◆ **EXERCISE GOAL**: Report only how many lines of the records contain the word "function".

───── RECORDS SHOWN

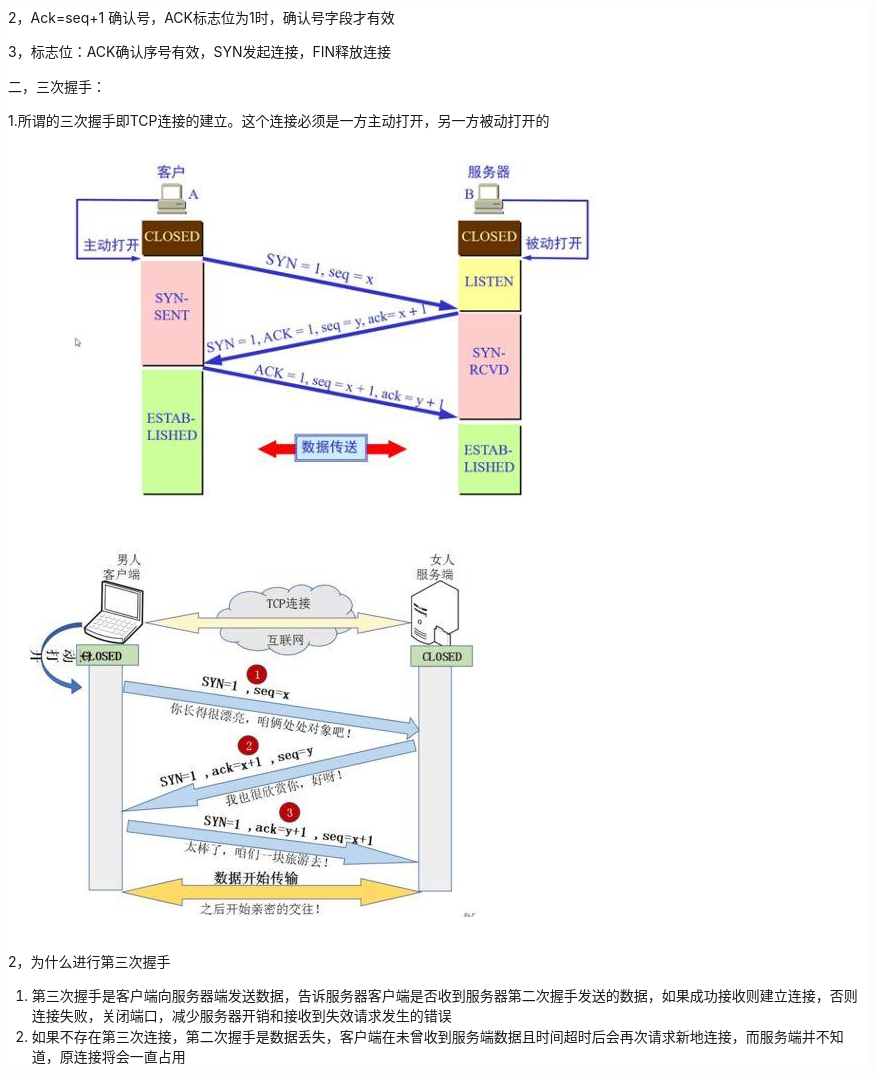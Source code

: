 2，Ack=seq+1 确认号，ACK标志位为1时，确认号字段才有效

3，标志位：ACK确认序号有效，SYN发起连接，FIN释放连接

二，三次握手：

1.所谓的三次握手即TCP连接的建立。这个连接必须是一方主动打开，另一方被动打开的

![image-20220627115405965](图解HTTP.assets/image-20220627115405965.png)

![image-20220627115515068](图解HTTP.assets/image-20220627115515068.png)

2，为什么进行第三次握手

1. 第三次握手是客户端向服务器端发送数据，告诉服务器客户端是否收到服务器第二次握手发送的数据，如果成功接收则建立连接，否则连接失败，关闭端口，减少服务器开销和接收到失效请求发生的错误
2. 如果不存在第三次连接，第二次握手是数据丢失，客户端在未曾收到服务端数据且时间超时后会再次请求新地连接，而服务端并不知道，原连接将会一直占用
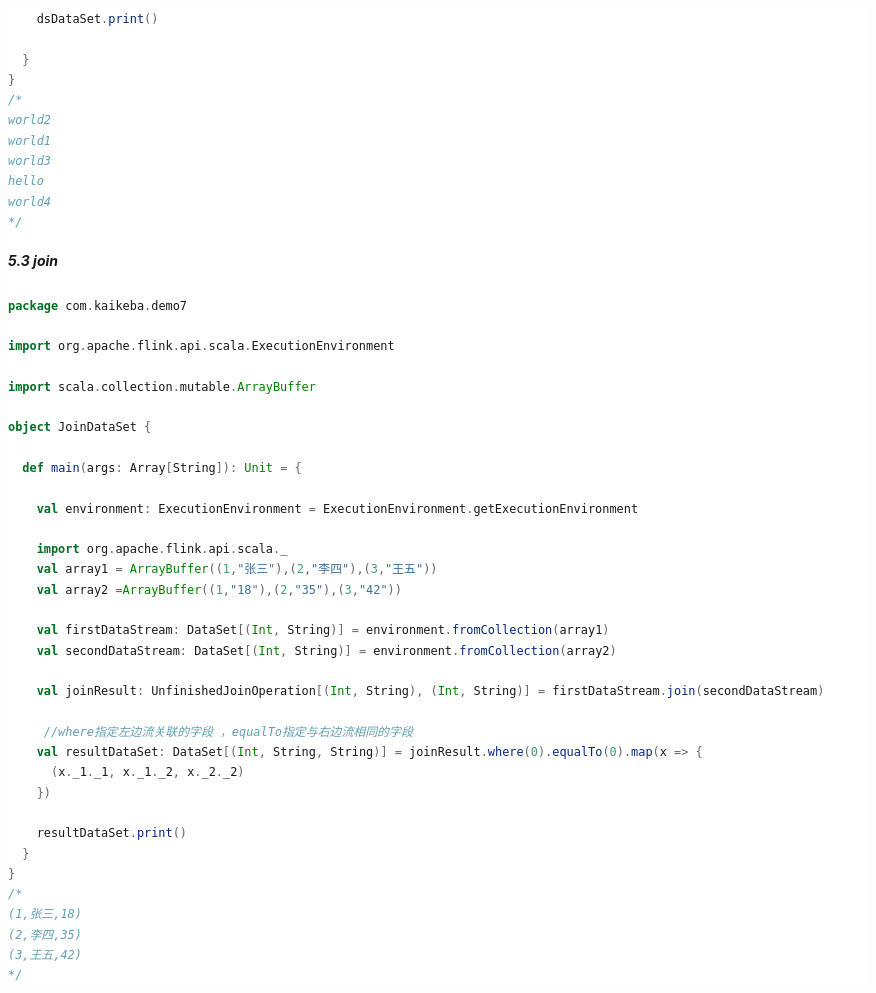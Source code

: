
 ```scala
    dsDataSet.print()

  }
}
/*
world2
world1
world3
hello
world4
*/
```

##### 5.3 join

```scala
package com.kaikeba.demo7

import org.apache.flink.api.scala.ExecutionEnvironment

import scala.collection.mutable.ArrayBuffer

object JoinDataSet {

  def main(args: Array[String]): Unit = {

    val environment: ExecutionEnvironment = ExecutionEnvironment.getExecutionEnvironment

    import org.apache.flink.api.scala._
    val array1 = ArrayBuffer((1,"张三"),(2,"李四"),(3,"王五"))
    val array2 =ArrayBuffer((1,"18"),(2,"35"),(3,"42"))

    val firstDataStream: DataSet[(Int, String)] = environment.fromCollection(array1)
    val secondDataStream: DataSet[(Int, String)] = environment.fromCollection(array2)

    val joinResult: UnfinishedJoinOperation[(Int, String), (Int, String)] = firstDataStream.join(secondDataStream)

     //where指定左边流关联的字段 ，equalTo指定与右边流相同的字段
    val resultDataSet: DataSet[(Int, String, String)] = joinResult.where(0).equalTo(0).map(x => {
      (x._1._1, x._1._2, x._2._2)
    })

    resultDataSet.print()
  }
}
/*
(1,张三,18)
(2,李四,35)
(3,王五,42)
*/
```
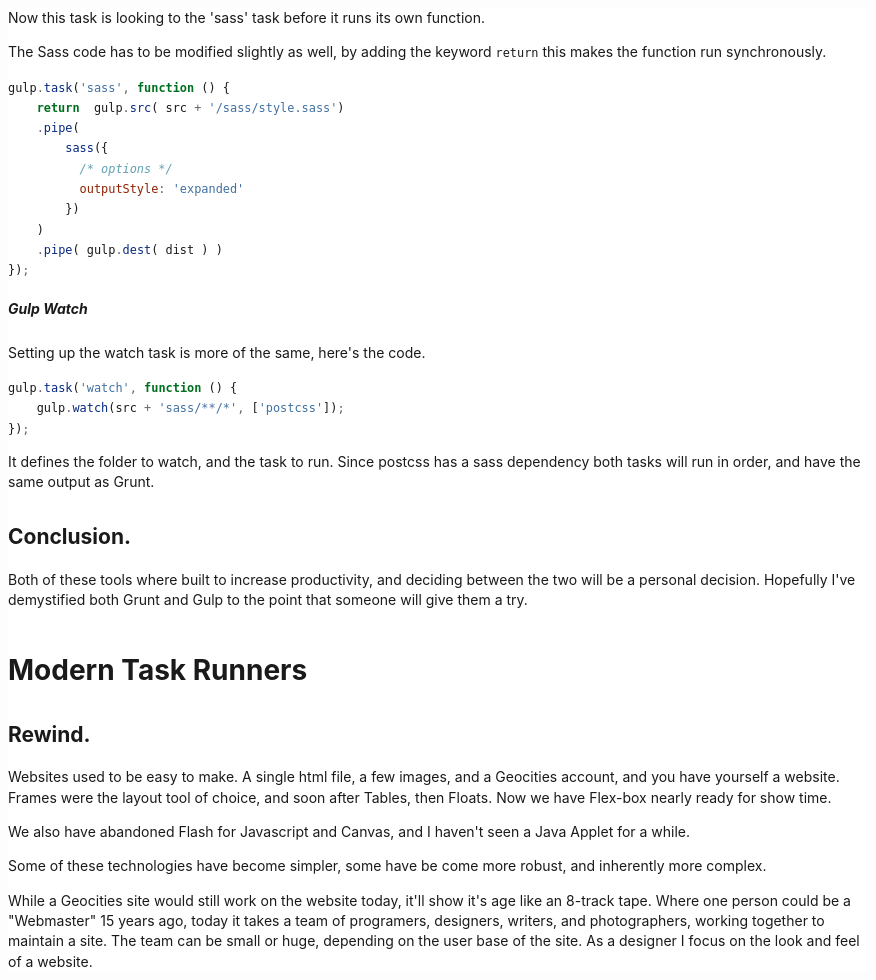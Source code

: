 Now this task is looking to the 'sass' task before it runs its own function. 

The Sass code has to be modified slightly as well, by adding the keyword `return` this makes the function run synchronously. 

```js
gulp.task('sass', function () {
	return  gulp.src( src + '/sass/style.sass')
    .pipe(
    	sass({
	      /* options */
	      outputStyle: 'expanded'
	    })
    )
    .pipe( gulp.dest( dist ) )
});
```

##### Gulp Watch

Setting up the watch task is more of the same, here's the code. 

```js
gulp.task('watch', function () {
	gulp.watch(src + 'sass/**/*', ['postcss']);
});
```

It defines the folder to watch, and the task to run. Since postcss has a sass dependency both tasks will run in order, and have the same output as Grunt.

## Conclusion. 

Both of these tools where built to increase productivity, and deciding between the two will be a personal decision. Hopefully I've demystified both Grunt and Gulp to the point that someone will give them a try. 

# Modern Task Runners 

## Rewind. 

Websites used to be easy to make. A single html file, a few images, and a Geocities account, and you have yourself a website. Frames were the layout tool of choice, and soon after Tables, then Floats. Now we have Flex-box nearly ready for show time.

We also have abandoned Flash for Javascript and Canvas, and I haven't seen a Java Applet for a while. 

Some of these technologies have become simpler, some have be come more robust, and inherently more complex. 

While a Geocities site would still work on the website today, it'll show it's age like an 8-track tape. Where one person could be a "Webmaster" 15 years ago, today it takes a team of programers, designers, writers, and photographers, working together to maintain a site. The team can be small or huge, depending on the user base of the site. As a designer I focus on the look and feel of a website.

──────────

◆ **REPLY TO THE EXERCISE**: 4